UW-Madison’s Cartography Lab; the State Cartographer’s Office, which operates at the university; and UW-Whitewater’s Pangea Studios collaborated to create the map, which allows users to see the number of grants and funding awarded throughout the state by the Wisconsin Economic Development Corporation (WEDC).
The map provides WEDC’s investment by county and by legislative district, and allows users to search by program type, such as by tax credit or loan. It also provides data on the projected costs and the number of jobs the grants will create.
“What was unique about this project was the collaborative effort between Whitewater and the two labs in Madison,” Howard Veregin, state cartographer, says. “It was really three different map-related offices with slightly different missions.”
UW-Madison students helped “create and shape the feel of the map and how it interacts with the user” by creating menus and deciding on map behaviors including zooming and panning, he says, adding that the map project provided a unique opportunity to showcase how geospatial technology can be used to promote economic development programs.
Tanya Buckingham (B.S. ’01), Cartography Lab assistant director, says the lab served as a consultant on the project, and that student staff provided quality control and advice on the map’s design to create a tool that the public could easily access and use.
“We put those ideas into a framework for the map,” Buckingham says. “From that point, we created this wire frame — basically that these are the tools that we see as necessary, this is where the map will go. It was an image that looks remarkably close to what the final map looks like.”
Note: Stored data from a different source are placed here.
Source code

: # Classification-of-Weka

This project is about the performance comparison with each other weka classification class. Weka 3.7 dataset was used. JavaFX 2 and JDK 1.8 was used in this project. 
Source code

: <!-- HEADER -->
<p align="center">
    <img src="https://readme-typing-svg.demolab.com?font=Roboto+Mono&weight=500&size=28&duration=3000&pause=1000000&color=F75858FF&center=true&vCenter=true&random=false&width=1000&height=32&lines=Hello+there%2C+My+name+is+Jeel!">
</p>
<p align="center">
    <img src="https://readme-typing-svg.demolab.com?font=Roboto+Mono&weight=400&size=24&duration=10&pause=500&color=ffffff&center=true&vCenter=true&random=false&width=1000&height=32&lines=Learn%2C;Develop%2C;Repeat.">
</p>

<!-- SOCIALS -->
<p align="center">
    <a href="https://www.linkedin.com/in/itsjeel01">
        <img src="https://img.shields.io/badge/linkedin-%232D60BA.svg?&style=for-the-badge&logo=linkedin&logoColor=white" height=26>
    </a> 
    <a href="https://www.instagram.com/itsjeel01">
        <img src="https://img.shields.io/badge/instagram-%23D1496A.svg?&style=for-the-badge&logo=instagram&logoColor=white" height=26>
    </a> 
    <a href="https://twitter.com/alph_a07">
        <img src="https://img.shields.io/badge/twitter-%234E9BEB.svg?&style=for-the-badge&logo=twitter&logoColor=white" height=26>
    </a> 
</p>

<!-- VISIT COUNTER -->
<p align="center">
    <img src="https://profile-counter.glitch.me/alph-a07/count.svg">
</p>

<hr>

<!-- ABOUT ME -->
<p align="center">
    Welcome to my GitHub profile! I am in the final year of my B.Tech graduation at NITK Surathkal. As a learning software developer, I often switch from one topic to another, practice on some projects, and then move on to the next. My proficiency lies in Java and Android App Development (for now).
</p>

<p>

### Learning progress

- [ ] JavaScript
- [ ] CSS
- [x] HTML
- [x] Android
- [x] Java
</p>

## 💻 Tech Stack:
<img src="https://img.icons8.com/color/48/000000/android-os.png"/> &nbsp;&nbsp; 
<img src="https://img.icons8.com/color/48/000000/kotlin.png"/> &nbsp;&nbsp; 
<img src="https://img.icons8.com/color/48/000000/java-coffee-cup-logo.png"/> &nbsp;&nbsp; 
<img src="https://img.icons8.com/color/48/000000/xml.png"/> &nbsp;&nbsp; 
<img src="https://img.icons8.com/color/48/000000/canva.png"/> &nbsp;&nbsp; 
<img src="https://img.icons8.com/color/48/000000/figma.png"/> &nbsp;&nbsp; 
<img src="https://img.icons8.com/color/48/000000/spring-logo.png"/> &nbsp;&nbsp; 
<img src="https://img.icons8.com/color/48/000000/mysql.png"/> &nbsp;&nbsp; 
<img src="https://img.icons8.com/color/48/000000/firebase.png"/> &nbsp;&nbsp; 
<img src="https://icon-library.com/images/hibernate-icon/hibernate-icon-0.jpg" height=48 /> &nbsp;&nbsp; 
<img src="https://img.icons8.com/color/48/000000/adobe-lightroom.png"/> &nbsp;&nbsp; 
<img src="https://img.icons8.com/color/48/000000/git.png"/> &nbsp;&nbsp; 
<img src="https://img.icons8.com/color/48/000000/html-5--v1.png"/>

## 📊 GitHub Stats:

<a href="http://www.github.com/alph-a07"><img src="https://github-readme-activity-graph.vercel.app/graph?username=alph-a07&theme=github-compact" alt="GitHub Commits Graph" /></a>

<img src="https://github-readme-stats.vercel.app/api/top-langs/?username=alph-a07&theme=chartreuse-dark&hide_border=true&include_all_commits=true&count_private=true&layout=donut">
Eric Compas (Ph.D. ’08), a UW-Whitewater geography and geology associate professor, and director of Pangea Studios, says UW-Whitewater students did the initial design of the map, analyzing the data that WEDC provided and completing its coding. Student work completed how the map functions.
Compas adds that the UW’s Cartography Lab and the State Cartographer’s Office — given the depth of their experience — played a key role in giving feedback on the preliminary map and honing the design.
The project reflects higher education’s shifting roles, Compas says. Having the students do much of the work that professionals often do — such as meeting with clients via web conferences — provided a unique experience and solid preparation for real-world situations.
Tom Thieding, WEDC communications manager, describes the map as “the first big step in being very transparent,” allowing the public to see WEDC investments. As the public views the map and requests additional information, WEDC will modify its features.
“It’s going to be a pretty powerful tool, something that the state has never had, mainly from the standpoint of being able to visually see where all the investments have taken place since WEDC was formed,” Thieding says.